### Data provided

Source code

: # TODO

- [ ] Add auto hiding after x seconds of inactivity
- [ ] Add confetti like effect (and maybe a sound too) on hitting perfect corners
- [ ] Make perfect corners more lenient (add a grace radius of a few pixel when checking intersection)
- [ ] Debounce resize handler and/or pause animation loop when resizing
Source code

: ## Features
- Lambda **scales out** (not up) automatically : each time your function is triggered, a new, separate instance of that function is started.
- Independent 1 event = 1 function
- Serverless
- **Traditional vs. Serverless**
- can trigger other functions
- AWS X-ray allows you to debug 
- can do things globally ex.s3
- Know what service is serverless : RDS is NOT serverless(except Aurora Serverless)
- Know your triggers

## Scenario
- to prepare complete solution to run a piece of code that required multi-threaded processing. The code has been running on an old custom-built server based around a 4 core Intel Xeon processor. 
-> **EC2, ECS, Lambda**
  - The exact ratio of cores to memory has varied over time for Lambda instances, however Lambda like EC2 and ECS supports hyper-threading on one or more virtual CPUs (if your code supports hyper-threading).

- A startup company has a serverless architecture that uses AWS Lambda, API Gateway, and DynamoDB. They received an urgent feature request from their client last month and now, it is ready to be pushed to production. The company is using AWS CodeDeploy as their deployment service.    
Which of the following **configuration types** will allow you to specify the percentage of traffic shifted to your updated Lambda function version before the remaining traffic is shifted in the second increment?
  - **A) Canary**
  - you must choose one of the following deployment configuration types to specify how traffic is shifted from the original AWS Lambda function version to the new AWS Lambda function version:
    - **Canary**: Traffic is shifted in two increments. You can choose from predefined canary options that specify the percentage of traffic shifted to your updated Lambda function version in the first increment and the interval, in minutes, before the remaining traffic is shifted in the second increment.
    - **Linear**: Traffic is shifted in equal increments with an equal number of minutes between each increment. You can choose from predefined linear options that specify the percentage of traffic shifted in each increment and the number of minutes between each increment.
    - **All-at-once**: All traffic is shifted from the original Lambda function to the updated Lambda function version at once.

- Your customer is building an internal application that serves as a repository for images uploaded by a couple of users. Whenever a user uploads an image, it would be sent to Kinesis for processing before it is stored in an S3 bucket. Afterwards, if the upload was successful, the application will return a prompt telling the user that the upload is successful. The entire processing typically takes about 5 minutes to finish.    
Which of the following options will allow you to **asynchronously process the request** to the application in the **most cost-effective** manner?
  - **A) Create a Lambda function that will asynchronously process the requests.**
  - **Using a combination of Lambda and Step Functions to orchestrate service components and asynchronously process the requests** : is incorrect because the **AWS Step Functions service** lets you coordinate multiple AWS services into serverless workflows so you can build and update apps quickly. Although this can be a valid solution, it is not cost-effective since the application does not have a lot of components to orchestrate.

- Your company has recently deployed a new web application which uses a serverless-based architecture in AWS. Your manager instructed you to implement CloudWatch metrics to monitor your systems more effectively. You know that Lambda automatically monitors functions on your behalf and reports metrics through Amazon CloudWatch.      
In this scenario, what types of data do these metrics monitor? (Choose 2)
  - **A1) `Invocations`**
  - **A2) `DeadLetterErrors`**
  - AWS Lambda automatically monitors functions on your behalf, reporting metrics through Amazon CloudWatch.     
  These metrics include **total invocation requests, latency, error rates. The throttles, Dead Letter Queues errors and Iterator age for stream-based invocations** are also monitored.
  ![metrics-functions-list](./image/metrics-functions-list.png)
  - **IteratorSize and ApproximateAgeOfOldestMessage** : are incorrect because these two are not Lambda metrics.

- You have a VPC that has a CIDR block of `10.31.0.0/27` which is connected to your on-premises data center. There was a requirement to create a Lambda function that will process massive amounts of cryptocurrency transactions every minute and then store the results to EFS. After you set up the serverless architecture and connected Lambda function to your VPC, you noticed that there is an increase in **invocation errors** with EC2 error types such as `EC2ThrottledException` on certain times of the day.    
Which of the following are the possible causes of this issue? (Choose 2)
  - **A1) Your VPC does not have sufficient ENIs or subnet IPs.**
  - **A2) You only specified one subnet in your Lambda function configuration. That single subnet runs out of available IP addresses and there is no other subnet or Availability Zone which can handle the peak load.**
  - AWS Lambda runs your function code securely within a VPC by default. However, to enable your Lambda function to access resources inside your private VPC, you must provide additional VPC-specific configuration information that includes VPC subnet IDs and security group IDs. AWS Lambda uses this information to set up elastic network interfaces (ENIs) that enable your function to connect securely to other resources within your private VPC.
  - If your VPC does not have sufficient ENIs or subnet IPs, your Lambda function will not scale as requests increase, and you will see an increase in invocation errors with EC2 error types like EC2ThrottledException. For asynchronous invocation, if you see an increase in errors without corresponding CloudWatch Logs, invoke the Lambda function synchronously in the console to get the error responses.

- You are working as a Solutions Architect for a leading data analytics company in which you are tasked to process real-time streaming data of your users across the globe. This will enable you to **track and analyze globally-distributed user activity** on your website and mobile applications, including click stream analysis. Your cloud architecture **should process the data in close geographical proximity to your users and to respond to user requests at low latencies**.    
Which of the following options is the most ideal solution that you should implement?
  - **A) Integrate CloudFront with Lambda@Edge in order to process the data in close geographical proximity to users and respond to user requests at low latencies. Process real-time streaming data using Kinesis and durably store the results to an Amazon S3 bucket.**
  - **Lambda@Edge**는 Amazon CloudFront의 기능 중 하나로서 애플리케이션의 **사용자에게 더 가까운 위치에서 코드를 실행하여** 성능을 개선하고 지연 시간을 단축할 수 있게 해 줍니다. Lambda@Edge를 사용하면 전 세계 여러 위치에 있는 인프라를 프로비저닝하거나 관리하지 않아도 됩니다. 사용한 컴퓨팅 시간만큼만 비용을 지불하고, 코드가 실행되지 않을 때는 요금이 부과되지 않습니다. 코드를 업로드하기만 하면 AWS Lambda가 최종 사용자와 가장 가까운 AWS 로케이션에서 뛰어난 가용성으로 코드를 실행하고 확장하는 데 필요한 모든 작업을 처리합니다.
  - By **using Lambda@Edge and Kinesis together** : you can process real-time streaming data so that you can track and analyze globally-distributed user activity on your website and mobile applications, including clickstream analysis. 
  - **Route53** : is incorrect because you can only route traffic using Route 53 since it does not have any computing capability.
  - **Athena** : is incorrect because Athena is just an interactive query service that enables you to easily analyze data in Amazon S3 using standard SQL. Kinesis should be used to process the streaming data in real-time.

### The task
Which lines in the data hold the string "predefined"? Copy each of them.

### Written response
    - **Canary**: Traffic is shifted in two increments. You can choose from predefined canary options that specify the percentage of traffic shifted to your updated Lambda function version in the first increment and the interval, in minutes, before the remaining traffic is shifted in the second increment.
    - **Linear**: Traffic is shifted in equal increments with an equal number of minutes between each increment. You can choose from predefined linear options that specify the percentage of traffic shifted in each increment and the number of minutes between each increment.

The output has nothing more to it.